Thanks to Steve Lianoglou for reporting.
* 'by' now accepts lists from the calling scope without the
work around of wrapping with as.list() or {}, fixing bug
#1060. Thanks to Johann Hibschman for reporting.
* The package uses the 'default' option of base::getOption,
and is therefore dependent on R 2.10.0. Updated DESCRIPTION
file accordingly. Thanks to Christian Hudon for reporting.
* Vignettes tidied up.
* Out of order levels in key columns are now sorted by
setkey. Thanks to Steve Lianoglou for reporting.
* 'by' faster. Memory is allocated first for the result, then
populated directly by the result of j for each group. Can be 10
or more times faster than tapply() and aggregate(), see
timings vignette.
* j should now be a list(), not DT(), of expressions. Use of
j=DT(...) is caught internally and replaced with j=list(...).
* 'by' may be a list() of expressions. A single column name
is automatically list()-ed for convenience. 'by' may still be
a comma separated character string, as before.
DT[,sum(x),by=region] # new
DT[,sum(x),by=list(region,month(date))] # new
DT[,sum(x),by="region"] # old, ok too
DT[,sum(x),by="region,month(date)"] # old, ok too
* key() and key<- added. More R-style alternatives to getkey()
and setkey().
* haskey() added. Returns TRUE if a table has a key.
* radix sorting is now column by column where possible, was
previously all or nothing. Helps with keys of many columns.
* Added format method.
* 22 tests added to test.data.table(), now 149.
* Three vignettes added : FAQ, Intro & Timings
* The DT alias is removed. Use 'data.table' instead to create
objects. See 2nd new feature above.
* RUnit framework removed.
test.data.table() is called from examples in .Rd so 'R CMD check'
will run it. Simpler. An eval(body(test.data.table))

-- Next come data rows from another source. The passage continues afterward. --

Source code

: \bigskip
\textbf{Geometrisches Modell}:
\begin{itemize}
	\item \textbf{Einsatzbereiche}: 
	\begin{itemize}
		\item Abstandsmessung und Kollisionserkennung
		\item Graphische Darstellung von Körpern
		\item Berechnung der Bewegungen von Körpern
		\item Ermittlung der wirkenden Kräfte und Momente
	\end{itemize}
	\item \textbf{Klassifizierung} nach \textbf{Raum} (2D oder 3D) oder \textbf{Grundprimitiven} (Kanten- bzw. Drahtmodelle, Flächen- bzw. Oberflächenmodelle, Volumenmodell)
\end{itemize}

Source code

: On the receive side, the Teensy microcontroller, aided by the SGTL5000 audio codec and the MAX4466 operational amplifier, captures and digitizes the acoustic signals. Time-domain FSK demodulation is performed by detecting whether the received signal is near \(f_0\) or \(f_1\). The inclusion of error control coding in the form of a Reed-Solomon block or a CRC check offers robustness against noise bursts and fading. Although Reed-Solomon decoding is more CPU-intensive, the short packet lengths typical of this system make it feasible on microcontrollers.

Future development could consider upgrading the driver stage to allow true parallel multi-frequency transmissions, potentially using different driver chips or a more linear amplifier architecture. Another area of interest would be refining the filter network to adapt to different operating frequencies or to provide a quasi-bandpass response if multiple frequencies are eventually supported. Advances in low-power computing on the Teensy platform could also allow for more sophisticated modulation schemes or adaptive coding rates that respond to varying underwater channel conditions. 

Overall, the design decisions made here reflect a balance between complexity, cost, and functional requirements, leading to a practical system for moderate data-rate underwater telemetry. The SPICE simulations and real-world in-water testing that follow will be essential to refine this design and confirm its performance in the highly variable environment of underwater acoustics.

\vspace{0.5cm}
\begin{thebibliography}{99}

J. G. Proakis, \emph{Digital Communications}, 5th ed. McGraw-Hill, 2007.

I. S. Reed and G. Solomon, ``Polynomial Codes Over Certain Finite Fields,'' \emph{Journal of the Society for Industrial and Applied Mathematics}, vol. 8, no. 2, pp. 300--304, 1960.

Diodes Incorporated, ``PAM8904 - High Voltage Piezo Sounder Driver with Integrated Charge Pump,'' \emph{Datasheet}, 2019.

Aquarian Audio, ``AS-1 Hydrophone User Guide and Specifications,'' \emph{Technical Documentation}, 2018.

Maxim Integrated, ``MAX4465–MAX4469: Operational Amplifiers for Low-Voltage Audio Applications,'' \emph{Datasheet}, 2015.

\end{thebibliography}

is also in the .Rd, to catch namespace issues.
* Dependency on package 'ref' removed.
* Arguments removed: simplify, incbycols and byretn.
Grouping is simpler now, these are superfluous.
* Column classes are now retained by subset and grouping.
* tail no longer fails when a column 'x' exists.
* Minor : Join Inherited Scope not working, contrary
to the documentation.
* v1.4 was essentially the branch at rev 44, reintegrated
at rev 78.
* Radix sorting added. Speeds up setkey and add-hoc 'by'
by factor of 10 or more.
* Merge method added, much faster than base::merge method
of data.frame.
* 'by' faster. Logic moved from R into C. Memory is
allocated for the largest group only, then re-used.
* The Sub Data is accessible as a whole by j using object
.SD. This should only be used in rare circumstances. See FAQ.
* Methods added : duplicated, unique, transform, within,
[<-, t, Math, Ops, is.na, na.omit, summary
* Column name rules improved e.g. dots now allowed.
* as.data.frame.data.table rownames improved.
* 29 tests added to test.data.table(), now 127.
* Default of mb changed, now tables(mb=TRUE)
* ... removed in [.data.table.
j may not be a function, so this is now superfluous.
* Incorrect version warning with R 2.10+ fixed.
* j enclosure raised one level. This fixes some bugs
where the j expression previously saw internal variable
names. It also speeds up grouping a little.
* v1.3 was not released to CRAN. R-Forge repository only.